● **RECORD EXTRACTS**
::::

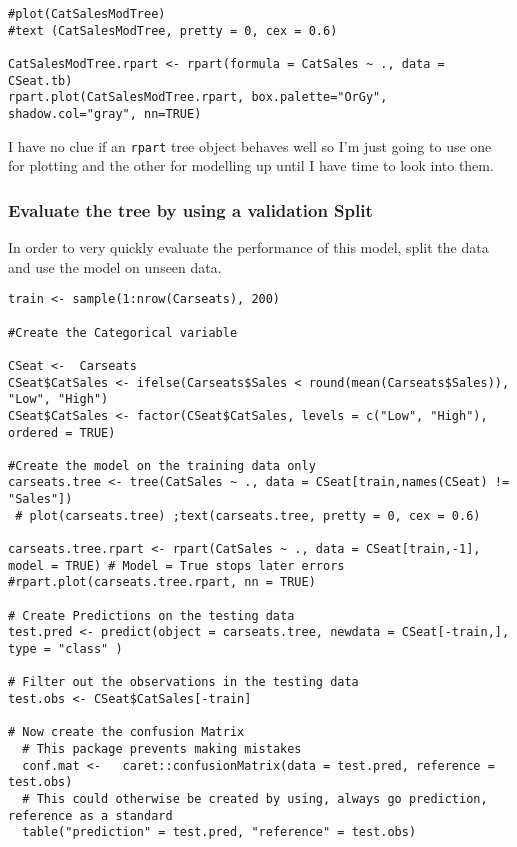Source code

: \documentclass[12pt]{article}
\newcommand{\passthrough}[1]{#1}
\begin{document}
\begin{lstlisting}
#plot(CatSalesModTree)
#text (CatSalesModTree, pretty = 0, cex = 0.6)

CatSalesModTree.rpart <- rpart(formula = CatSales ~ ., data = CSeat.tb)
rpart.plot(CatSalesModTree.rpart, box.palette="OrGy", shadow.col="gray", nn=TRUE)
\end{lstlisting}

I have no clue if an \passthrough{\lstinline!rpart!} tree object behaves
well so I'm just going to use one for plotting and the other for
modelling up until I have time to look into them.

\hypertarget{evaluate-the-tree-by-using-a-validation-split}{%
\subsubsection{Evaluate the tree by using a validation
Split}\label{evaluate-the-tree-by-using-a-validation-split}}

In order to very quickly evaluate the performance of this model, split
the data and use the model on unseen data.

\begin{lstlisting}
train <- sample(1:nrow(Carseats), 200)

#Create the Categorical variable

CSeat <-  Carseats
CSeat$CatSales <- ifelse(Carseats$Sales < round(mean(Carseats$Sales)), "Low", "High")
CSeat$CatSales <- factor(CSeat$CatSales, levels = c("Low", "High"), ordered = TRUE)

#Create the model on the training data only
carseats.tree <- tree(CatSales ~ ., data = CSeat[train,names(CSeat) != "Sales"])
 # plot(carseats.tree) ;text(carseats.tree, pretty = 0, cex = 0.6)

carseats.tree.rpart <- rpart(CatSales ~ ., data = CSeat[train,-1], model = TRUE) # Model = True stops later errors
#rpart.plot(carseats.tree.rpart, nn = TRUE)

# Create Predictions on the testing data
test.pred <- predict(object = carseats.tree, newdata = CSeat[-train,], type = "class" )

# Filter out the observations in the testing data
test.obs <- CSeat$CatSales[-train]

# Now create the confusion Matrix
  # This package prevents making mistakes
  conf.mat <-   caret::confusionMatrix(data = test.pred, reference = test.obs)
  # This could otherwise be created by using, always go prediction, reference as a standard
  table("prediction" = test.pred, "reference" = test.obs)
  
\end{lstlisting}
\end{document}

::::

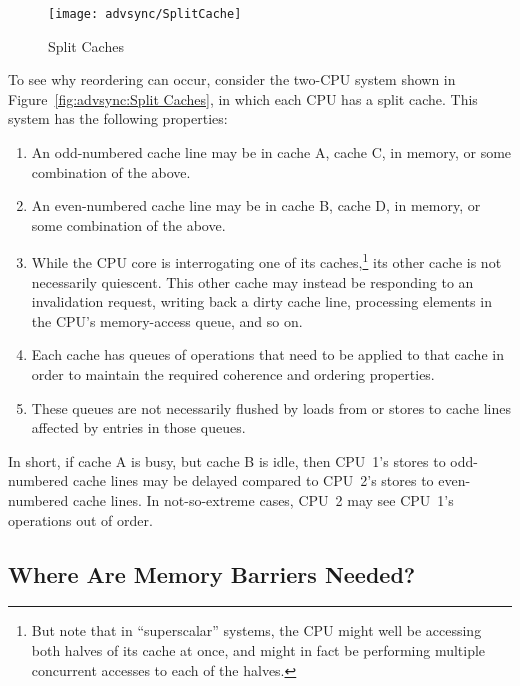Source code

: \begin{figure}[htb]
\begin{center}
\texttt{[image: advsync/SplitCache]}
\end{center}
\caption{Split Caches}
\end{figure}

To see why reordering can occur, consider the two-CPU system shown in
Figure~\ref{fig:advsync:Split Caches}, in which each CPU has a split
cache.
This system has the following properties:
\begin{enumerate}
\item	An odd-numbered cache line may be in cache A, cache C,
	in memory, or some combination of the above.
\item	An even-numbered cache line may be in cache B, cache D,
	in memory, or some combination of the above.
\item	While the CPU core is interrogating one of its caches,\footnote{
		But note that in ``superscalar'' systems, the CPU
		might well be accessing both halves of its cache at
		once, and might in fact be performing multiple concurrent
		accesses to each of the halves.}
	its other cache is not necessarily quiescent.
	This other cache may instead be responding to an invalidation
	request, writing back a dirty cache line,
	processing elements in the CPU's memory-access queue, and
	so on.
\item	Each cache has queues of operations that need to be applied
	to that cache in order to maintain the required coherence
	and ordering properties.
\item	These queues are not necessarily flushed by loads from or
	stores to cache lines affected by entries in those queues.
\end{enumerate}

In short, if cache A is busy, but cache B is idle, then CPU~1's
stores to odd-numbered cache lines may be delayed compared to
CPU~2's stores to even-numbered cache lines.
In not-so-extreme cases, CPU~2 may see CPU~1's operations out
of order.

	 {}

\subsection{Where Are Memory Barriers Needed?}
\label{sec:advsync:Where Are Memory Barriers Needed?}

::::

● **TASK ITEM**
For the string "pretty", go line by line through the material and copy every line that has it.

● **WRITTEN REPLY**
#text (CatSalesModTree, pretty = 0, cex = 0.6)
 # plot(carseats.tree) ;text(carseats.tree, pretty = 0, cex = 0.6)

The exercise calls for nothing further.